:: What to do ::
Return exactly the lines of the records below, starting at the line that contains "scattering process. The" and ending at the line that contains "When \BornAgain\ is", with both of those lines kept.

:: Extracted entries ::
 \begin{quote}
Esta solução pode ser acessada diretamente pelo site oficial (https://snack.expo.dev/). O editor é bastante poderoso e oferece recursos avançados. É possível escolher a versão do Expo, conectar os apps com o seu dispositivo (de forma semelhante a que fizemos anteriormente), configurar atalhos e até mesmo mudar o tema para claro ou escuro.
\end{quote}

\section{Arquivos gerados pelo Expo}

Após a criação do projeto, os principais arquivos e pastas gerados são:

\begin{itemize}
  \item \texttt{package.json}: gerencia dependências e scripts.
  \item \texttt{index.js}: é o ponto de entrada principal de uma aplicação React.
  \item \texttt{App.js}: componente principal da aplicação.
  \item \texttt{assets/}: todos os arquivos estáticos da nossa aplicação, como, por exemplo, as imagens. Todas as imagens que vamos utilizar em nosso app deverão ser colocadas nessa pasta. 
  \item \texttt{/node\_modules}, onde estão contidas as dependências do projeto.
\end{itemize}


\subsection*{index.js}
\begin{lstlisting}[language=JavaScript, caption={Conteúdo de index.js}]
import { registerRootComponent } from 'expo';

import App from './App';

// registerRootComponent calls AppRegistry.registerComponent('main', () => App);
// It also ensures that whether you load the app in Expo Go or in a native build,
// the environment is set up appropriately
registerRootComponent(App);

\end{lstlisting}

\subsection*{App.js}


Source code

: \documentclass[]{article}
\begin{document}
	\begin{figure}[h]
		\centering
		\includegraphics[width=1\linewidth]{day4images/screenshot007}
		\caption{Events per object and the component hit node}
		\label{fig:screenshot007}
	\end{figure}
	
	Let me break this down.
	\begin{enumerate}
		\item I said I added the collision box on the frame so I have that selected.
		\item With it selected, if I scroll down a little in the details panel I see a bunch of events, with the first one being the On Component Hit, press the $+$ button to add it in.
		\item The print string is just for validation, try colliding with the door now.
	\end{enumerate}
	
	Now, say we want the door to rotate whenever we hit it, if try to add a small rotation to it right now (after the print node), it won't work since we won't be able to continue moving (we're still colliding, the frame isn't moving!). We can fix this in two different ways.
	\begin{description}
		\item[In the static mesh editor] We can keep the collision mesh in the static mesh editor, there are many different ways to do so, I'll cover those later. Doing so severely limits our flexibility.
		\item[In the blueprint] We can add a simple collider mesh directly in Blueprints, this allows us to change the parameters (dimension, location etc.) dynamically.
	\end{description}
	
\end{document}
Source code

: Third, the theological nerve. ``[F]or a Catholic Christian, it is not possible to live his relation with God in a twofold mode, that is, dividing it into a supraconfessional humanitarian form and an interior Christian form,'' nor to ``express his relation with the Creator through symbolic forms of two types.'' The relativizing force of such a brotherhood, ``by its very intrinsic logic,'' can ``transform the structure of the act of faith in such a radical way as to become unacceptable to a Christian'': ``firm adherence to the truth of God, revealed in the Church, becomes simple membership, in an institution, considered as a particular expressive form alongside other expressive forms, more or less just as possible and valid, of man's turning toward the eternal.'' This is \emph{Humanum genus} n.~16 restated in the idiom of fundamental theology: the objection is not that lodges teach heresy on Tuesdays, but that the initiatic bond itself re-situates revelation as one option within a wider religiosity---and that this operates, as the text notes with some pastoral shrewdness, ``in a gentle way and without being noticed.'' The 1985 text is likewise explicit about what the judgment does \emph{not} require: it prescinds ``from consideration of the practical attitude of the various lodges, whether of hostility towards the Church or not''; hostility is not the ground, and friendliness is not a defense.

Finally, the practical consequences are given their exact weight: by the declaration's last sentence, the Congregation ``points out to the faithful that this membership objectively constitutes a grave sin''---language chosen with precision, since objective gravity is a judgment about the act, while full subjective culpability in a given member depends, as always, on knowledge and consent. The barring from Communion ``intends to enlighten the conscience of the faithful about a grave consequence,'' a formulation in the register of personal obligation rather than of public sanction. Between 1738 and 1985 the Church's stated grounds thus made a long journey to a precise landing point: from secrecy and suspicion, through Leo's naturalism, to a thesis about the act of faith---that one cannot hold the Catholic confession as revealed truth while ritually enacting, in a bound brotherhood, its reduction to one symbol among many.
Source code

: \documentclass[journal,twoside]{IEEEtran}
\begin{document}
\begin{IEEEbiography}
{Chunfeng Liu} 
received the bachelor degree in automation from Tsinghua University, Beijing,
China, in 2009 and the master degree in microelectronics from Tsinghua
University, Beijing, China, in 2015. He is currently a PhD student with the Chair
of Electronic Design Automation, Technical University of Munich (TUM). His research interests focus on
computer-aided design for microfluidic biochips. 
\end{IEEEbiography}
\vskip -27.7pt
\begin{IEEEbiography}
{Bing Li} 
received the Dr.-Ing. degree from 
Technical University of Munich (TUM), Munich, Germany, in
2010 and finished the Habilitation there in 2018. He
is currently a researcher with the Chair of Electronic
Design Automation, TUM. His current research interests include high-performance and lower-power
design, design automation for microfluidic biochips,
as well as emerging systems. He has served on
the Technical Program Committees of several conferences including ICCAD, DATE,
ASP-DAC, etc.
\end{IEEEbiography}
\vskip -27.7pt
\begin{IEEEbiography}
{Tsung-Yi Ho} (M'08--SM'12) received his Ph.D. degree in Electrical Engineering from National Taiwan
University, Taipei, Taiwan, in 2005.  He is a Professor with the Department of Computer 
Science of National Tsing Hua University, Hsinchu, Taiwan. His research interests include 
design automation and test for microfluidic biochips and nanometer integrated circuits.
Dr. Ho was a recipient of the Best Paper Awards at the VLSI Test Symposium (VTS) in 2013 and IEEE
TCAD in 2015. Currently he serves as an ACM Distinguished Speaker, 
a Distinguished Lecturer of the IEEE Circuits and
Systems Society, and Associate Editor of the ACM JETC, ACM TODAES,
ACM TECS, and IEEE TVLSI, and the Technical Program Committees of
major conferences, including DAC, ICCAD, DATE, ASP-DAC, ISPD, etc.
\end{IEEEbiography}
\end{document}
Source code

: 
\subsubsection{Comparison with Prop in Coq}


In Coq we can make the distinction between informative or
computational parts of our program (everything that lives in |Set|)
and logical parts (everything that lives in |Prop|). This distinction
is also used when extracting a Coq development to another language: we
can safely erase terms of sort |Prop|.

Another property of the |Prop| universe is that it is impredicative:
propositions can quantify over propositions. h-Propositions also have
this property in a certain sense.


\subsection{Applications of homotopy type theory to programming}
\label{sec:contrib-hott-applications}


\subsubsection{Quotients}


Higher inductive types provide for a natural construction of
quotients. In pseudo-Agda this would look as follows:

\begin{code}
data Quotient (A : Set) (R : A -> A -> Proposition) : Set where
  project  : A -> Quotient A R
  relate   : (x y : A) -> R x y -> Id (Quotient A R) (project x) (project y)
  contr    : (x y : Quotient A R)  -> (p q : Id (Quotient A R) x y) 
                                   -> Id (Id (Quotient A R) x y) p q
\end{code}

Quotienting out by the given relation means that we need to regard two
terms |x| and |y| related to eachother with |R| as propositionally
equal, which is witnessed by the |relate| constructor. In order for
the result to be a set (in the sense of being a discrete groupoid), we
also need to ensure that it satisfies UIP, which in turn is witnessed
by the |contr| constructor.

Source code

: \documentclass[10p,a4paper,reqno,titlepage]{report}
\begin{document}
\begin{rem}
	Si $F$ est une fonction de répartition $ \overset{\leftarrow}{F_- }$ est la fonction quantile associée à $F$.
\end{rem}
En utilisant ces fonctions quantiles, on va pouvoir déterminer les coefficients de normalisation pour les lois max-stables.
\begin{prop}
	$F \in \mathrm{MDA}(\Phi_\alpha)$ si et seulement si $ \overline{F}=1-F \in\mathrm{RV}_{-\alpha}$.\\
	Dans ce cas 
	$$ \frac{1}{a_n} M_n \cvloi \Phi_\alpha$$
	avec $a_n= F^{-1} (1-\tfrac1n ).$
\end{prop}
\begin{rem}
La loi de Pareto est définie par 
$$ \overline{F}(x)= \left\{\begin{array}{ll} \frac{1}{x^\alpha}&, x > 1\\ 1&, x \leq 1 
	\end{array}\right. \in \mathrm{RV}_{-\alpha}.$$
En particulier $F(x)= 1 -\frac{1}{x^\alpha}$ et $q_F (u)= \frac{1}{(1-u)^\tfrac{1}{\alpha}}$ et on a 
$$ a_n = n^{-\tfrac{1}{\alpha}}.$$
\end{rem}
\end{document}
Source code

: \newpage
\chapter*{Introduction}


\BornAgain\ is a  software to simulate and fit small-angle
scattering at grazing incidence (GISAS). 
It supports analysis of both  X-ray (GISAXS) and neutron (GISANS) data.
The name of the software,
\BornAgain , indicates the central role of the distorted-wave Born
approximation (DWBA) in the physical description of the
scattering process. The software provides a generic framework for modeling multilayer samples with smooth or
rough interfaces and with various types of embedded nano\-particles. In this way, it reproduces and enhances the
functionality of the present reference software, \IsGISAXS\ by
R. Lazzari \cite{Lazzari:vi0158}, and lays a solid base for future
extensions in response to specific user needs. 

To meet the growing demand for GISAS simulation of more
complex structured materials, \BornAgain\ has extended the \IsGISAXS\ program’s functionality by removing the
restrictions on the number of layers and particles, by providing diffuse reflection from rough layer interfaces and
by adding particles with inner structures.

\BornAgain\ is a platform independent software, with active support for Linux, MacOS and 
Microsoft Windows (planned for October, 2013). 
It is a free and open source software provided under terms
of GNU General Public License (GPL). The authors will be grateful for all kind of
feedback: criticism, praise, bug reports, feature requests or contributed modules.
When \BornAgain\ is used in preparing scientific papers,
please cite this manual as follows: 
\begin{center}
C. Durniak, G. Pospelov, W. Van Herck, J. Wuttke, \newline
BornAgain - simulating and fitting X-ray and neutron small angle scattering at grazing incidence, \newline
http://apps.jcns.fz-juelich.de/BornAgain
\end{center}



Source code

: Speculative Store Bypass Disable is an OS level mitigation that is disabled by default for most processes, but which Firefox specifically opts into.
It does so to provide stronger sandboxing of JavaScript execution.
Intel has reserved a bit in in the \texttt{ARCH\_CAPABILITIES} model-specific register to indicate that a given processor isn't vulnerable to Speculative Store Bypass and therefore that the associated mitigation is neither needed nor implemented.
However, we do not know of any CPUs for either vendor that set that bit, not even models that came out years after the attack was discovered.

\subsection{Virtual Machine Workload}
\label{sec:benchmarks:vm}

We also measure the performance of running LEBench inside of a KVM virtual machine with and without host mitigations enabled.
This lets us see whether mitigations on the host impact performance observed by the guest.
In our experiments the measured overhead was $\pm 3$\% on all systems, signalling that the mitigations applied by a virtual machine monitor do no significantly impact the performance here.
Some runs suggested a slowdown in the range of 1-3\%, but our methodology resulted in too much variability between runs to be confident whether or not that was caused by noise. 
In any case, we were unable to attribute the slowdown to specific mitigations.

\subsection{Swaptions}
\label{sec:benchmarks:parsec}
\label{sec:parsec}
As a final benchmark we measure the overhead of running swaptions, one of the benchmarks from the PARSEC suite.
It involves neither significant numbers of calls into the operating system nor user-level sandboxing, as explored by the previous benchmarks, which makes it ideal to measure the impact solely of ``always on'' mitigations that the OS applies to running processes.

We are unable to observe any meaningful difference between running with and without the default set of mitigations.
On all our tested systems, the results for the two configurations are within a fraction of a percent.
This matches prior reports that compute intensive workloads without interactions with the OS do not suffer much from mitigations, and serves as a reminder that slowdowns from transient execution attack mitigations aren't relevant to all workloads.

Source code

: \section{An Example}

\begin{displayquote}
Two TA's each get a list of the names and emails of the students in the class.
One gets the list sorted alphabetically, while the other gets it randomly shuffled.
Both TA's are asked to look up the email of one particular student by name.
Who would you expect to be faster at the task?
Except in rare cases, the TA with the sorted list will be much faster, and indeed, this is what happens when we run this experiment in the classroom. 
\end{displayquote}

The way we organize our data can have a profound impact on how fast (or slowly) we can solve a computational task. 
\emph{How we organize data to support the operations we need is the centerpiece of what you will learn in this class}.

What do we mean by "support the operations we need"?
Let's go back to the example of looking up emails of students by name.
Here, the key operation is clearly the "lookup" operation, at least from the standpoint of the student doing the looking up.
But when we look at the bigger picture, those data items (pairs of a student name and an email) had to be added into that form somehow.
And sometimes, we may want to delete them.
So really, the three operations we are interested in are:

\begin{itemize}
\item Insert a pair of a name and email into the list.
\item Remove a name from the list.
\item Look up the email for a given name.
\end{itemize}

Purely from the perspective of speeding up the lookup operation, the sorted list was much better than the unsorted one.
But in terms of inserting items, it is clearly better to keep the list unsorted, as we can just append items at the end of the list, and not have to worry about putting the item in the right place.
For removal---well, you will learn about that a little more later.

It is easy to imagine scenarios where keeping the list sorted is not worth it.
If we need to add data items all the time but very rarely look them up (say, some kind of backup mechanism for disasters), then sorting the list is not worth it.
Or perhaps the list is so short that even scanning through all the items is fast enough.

:: Exercise solution ::
scattering process. The software provides a generic framework for modeling multilayer samples with smooth or
rough interfaces and with various types of embedded nano\-particles. In this way, it reproduces and enhances the
functionality of the present reference software, \IsGISAXS\ by
R. Lazzari \cite{Lazzari:vi0158}, and lays a solid base for future
extensions in response to specific user needs. 

To meet the growing demand for GISAS simulation of more
complex structured materials, \BornAgain\ has extended the \IsGISAXS\ program’s functionality by removing the
restrictions on the number of layers and particles, by providing diffuse reflection from rough layer interfaces and
by adding particles with inner structures.

\BornAgain\ is a platform independent software, with active support for Linux, MacOS and 
Microsoft Windows (planned for October, 2013). 
It is a free and open source software provided under terms
of GNU General Public License (GPL). The authors will be grateful for all kind of
feedback: criticism, praise, bug reports, feature requests or contributed modules.
When \BornAgain\ is used in preparing scientific papers,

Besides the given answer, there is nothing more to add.